> **What to produce**: Please tell how many of the lines below contain "beacon", using only a number.

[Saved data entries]
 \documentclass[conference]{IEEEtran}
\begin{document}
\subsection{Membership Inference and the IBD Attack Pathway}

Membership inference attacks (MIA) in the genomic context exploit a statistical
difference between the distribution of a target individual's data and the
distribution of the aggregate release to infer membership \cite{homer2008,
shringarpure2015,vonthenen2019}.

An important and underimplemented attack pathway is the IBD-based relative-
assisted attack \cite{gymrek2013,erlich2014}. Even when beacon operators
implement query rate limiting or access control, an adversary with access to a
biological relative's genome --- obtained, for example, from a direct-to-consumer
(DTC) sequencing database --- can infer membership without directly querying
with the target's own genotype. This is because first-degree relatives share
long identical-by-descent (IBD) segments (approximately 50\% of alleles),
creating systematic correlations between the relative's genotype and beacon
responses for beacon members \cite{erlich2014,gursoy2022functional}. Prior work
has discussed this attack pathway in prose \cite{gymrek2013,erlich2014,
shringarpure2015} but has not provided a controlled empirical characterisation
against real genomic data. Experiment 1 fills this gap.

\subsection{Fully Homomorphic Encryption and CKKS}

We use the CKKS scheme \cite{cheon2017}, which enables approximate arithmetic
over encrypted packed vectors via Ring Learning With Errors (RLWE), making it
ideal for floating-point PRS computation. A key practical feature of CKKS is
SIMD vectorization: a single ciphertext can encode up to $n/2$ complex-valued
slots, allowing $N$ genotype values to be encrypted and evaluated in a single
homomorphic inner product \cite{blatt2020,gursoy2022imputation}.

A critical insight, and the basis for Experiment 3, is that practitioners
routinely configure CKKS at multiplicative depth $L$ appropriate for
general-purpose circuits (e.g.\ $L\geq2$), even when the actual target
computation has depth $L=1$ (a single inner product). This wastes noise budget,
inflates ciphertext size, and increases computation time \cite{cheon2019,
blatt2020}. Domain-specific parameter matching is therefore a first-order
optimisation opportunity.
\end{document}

> **Result for this exercise**: 3